Burlington Northern & Santa Fe Railway Co. v. United States: The Supreme Court Clarifies the Requirements for “Arranger” Liability and Allocation of Liability in CERCLA Cases – Part I.
The Supreme Court recently clarified the requirements for “arranger” liability and allocation of liability in CERCLA cases in Burlington Northern & Santa Fe Railway Co. v. United States, No. 07-1601, -U.S.- (U.S. May 4, 2009). The facts of this case are typical of most CERCLA cases.
In 1960, Brown & Bryant, Inc. (“B&B”) began operating an agricultural chemical distribution business on a 3.8 parcel in Arvin, California. As part of its business, B&B purchased pesticides that included D-D and Namagon from Shell Oil Company (“Shell”).
In 1975, B&B expanded its operations onto an adjacent 0.9 acre parcel of land owned by predecessors to Burlington Northern and Santa Fe Railway Company and Union Pacific Railroad Company (collectively, “Railroads”). Both parcels were graded toward a sump and drainage pond (not lined until 1979) on the primary parcel.
Despite Shell’s precautions in delivering the pesticides and its instructions to B&B for proper handling, B&B was a “sloppy operator” and leaked the pesticides during operations of its facility. Eventually, the California Department of Toxic Substances Control and, then, the EPA began investigating B&B’s violations of hazardous waste laws. The agencies discovered significant soil and groundwater contamination, including a plume of groundwater contamination under the facility that threatened to leach into an adjacent supply of potential drinking water.
B&B started remediation, but had become insolvent by 1989 and declared bankruptcy. California and the EPA assumed the cleanup efforts costing more than $8 million by 1998. Additionally, the Railroads incurred more than $3 million in response costs under a 1991 EPA administrative order directing them, as owner of part of the site, to perform certain remedial tasks.
In 1992, the Railroads sought to recover these costs from B&B. That lawsuit was consolidated in 1996 with two recovery actions that California and EPA brought against Shell and the Railroads. California and EPA asserted that Shell was liable as person who “arranged for disposal” of the subject pesticides under CERCLA § 107.

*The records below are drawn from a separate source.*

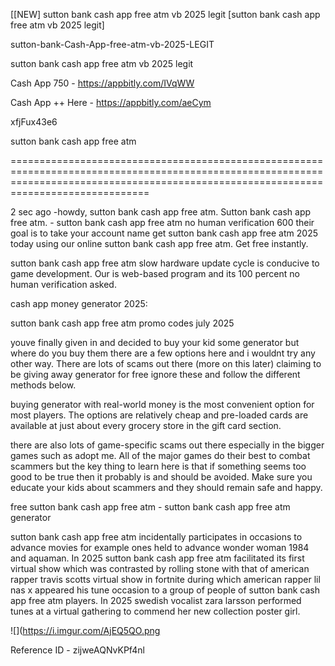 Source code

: [[NEW] sutton bank cash app free atm vb 2025 legit [sutton bank cash app free atm vb 2025 legit]

sutton-bank-Cash-App-free-atm-vb-2025-LEGIT

sutton bank cash app free atm vb 2025 legit

Cash App 750 -  https://appbitly.com/IVqWW

Cash App ++ Here - https://appbitly.com/aeCym

xfjFux43e6

sutton bank cash app free atm

==========================================================================================================================================================================================

2 sec ago -howdy, sutton bank cash app free atm. Sutton bank cash app free atm. - sutton bank cash app free atm no human verification 600 their goal is to take your account name get sutton bank cash app free atm 2025 today using our online sutton bank cash app free atm. Get free instantly.

sutton bank cash app free atm slow hardware update cycle is conducive to game development. Our is web-based program and its 100 percent no human verification asked.

cash app money generator 2025:

sutton bank cash app free atm promo codes july 2025

youve finally given in and decided to buy your kid some generator but where do you buy them there are a few options here and i wouldnt try any other way. There are lots of scams out there (more on this later) claiming to be giving away generator for free ignore these and follow the different methods below.

buying generator with real-world money is the most convenient option for most players. The options are relatively cheap and pre-loaded cards are available at just about every grocery store in the gift card section.

there are also lots of game-specific scams out there especially in the bigger games such as adopt me. All of the major games do their best to combat scammers but the key thing to learn here is that if something seems too good to be true then it probably is and should be avoided. Make sure you educate your kids about scammers and they should remain safe and happy.

free sutton bank cash app free atm - sutton bank cash app free atm generator

sutton bank cash app free atm incidentally participates in occasions to advance movies for example ones held to advance wonder woman 1984 and aquaman. In 2025 sutton bank cash app free atm facilitated its first virtual show which was contrasted by rolling stone with that of american rapper travis scotts virtual show in fortnite during which american rapper lil nas x appeared his tune occasion to a group of people of sutton bank cash app free atm players. In 2025 swedish vocalist zara larsson performed tunes at a virtual gathering to commend her new collection poster girl.

![](https://i.imgur.com/AjEQ5QO.png

Reference ID - zijweAQNvKPf4nl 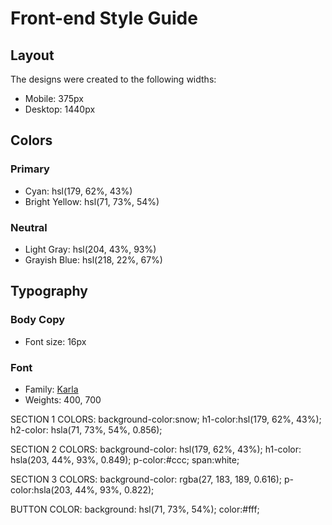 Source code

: # Front-end Style Guide

## Layout

The designs were created to the following widths:

- Mobile: 375px
- Desktop: 1440px

## Colors

### Primary

- Cyan: hsl(179, 62%, 43%)
- Bright Yellow: hsl(71, 73%, 54%)

### Neutral

- Light Gray: hsl(204, 43%, 93%)
- Grayish Blue: hsl(218, 22%, 67%)

## Typography

### Body Copy

- Font size: 16px

### Font

- Family: [Karla](https://fonts.google.com/specimen/Karla)
- Weights: 400, 700

<!-- New -->
SECTION 1 COLORS:
  background-color:snow;
  h1-color:hsl(179, 62%, 43%);
  h2-color: hsla(71, 73%, 54%, 0.856);

SECTION 2 COLORS:
  background-color: hsl(179, 62%, 43%);
  h1-color: hsla(203, 44%, 93%, 0.849);
  p-color:#ccc;
  span:white;

SECTION 3 COLORS:
   background-color: rgba(27, 183, 189, 0.616);
   p-color:hsla(203, 44%, 93%, 0.822);
   
BUTTON COLOR:
    background: hsl(71, 73%, 54%);
    color:#fff;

Lower Courts’ Determinations
The District Court held that both Shell and the Railroads were liable (Shell as an arranger, and the Railroads as an owner). However, the Court did not impose joint and several liability, as is usually the case under CERCLA when there is more than one liable party. The Court concluded that the single harm at the site was divisible and capable of apportionment and applied the following factors:
- percentage of the site owned by the Railroads (19%);
- duration of B&B’s business divided by the term of the Railroads’ lease (45%); and
- the court’s determination that only two of the three polluting chemicals had been spilled on the Railroad’s portion of the site and that those two chemicals were responsible for two-thirds of the overall site contamination.
The Court determined that the Railroads were only responsible for 9% of the Governments’ response costs by multiplying 19% by 45% by 66% (totaling 6%) and accounting for a 50% calculation error. The District Court also determined that Shell was only responsible for 6% of those costs. The Governments appealed this apportionment and Shell appealed the determination of its liability.
The Court of Appeals for the Ninth Circuit upheld the determination that Shell is liable as an arranger. However, the Court reversed the finding on apportionment, holding that, while “the contamination traceable to the Railroads and Shell, with adequate information, would be allocable, as would be the cost of cleaning up the contamination”, , the District Court erred in finding that the record established a reasonable basis for apportionment. Burlington Northern & Santa Fe Railway Co. v. United States, 520 F.3d 918, 942 (9th Cir. 2008). The Court held that Shell and the Railroads are jointly and severally liable for all the Governments’ response costs.
The Supreme Court granted certiorari to determine (1) whether Shell was properly liable as an arranger under CERCLA § 107(a)(3); and (2) whether the Railroads and Shell were properly held liable for all the Governments’ response costs.